* **Description of the task**
For the records below, give the number of lines where the string "License" occurs. Include nothing else.

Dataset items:
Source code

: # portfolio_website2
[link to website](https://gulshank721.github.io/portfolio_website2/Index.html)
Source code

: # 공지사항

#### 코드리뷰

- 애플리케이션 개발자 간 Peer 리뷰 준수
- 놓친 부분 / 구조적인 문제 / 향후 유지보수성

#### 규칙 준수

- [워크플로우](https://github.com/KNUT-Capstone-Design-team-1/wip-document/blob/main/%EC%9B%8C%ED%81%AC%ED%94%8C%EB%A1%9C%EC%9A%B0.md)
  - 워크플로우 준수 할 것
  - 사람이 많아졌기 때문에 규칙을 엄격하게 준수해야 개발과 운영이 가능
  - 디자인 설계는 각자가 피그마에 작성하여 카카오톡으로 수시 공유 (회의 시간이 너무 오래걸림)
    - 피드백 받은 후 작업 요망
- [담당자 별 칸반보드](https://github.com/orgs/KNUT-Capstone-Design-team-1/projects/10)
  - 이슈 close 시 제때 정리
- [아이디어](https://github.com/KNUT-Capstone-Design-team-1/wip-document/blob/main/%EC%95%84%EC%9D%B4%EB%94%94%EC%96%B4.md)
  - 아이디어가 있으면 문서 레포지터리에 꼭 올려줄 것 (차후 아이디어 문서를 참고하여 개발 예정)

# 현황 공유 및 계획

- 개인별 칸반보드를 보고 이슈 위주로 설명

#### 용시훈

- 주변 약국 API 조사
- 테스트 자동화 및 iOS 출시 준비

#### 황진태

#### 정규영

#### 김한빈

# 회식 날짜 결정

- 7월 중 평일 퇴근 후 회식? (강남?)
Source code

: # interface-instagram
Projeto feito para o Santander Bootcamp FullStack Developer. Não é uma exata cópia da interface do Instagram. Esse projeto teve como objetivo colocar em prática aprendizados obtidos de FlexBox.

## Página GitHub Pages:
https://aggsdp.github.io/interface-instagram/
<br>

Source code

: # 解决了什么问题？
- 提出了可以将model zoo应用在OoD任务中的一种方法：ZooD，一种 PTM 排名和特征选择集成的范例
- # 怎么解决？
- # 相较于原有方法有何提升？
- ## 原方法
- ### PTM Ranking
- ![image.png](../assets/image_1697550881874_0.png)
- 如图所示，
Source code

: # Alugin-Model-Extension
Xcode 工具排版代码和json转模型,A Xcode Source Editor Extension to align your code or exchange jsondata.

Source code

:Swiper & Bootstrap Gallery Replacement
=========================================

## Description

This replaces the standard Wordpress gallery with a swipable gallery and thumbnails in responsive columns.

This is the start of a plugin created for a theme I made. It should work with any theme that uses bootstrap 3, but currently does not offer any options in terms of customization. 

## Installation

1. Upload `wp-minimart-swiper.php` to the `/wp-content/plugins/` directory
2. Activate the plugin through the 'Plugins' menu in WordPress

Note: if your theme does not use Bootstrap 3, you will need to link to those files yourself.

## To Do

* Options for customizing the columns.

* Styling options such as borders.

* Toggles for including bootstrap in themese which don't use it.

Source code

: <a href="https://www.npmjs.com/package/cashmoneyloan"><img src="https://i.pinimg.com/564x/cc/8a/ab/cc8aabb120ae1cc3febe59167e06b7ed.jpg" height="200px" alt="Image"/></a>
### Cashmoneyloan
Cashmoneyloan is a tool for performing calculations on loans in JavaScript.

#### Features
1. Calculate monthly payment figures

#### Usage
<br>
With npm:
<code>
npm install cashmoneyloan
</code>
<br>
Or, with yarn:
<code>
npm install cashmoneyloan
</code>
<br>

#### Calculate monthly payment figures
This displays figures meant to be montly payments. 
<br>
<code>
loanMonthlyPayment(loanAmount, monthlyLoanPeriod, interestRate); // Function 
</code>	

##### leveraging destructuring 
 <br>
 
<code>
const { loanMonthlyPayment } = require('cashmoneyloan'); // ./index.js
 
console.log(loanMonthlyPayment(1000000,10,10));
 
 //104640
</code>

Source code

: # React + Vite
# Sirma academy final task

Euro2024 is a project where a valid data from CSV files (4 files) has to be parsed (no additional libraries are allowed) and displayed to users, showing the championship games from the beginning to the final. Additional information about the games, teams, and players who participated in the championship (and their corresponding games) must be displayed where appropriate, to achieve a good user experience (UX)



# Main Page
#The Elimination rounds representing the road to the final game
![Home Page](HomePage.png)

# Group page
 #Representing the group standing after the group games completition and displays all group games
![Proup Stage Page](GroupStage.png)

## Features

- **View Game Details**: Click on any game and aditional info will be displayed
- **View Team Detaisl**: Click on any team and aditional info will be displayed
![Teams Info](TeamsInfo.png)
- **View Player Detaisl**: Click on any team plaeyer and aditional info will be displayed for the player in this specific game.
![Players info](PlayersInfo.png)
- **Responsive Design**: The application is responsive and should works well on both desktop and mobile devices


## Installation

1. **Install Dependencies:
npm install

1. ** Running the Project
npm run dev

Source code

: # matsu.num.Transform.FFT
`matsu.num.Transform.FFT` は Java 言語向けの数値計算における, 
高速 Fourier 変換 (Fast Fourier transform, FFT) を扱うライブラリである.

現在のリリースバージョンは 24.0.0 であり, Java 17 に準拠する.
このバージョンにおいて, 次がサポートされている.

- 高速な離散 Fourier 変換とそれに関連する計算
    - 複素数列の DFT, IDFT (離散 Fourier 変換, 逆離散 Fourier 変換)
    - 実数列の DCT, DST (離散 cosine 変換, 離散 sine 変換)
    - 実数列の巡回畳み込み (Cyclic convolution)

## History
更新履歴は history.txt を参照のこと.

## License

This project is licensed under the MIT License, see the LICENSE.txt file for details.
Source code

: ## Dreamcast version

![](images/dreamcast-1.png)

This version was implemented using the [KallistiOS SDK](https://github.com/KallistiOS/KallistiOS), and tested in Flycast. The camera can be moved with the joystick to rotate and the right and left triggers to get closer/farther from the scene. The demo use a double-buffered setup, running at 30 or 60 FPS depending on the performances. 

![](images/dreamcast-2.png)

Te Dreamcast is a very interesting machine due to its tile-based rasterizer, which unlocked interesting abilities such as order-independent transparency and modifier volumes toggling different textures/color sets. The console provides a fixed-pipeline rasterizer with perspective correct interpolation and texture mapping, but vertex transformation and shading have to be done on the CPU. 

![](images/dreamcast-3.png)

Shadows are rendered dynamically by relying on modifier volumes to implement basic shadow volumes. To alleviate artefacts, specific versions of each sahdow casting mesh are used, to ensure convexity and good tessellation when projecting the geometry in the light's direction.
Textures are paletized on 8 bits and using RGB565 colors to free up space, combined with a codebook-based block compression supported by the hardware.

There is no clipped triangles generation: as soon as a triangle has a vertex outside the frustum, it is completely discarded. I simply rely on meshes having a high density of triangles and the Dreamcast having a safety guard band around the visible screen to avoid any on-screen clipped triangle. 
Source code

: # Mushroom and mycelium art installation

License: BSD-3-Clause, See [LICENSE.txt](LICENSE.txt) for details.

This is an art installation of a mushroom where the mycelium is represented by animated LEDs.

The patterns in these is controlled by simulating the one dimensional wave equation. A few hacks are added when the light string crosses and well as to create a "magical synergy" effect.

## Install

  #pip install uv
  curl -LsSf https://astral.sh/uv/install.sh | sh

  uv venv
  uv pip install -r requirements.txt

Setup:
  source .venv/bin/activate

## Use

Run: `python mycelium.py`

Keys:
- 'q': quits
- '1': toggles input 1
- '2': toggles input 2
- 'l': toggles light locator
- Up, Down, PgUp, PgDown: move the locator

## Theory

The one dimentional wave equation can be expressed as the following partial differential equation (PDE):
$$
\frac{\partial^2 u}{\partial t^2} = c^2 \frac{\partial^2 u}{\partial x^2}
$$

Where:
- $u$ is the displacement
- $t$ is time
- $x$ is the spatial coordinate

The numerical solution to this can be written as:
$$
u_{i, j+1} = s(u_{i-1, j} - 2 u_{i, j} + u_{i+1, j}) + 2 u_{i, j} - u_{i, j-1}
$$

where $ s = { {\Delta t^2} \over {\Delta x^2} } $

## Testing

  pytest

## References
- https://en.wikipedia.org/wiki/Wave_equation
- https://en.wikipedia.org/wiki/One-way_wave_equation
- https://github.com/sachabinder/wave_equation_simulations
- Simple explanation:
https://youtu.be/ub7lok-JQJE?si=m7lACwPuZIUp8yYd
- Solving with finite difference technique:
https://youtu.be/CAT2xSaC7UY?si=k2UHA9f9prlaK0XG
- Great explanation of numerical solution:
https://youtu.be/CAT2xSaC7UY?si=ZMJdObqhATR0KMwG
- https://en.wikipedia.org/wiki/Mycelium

* **Answer space**
3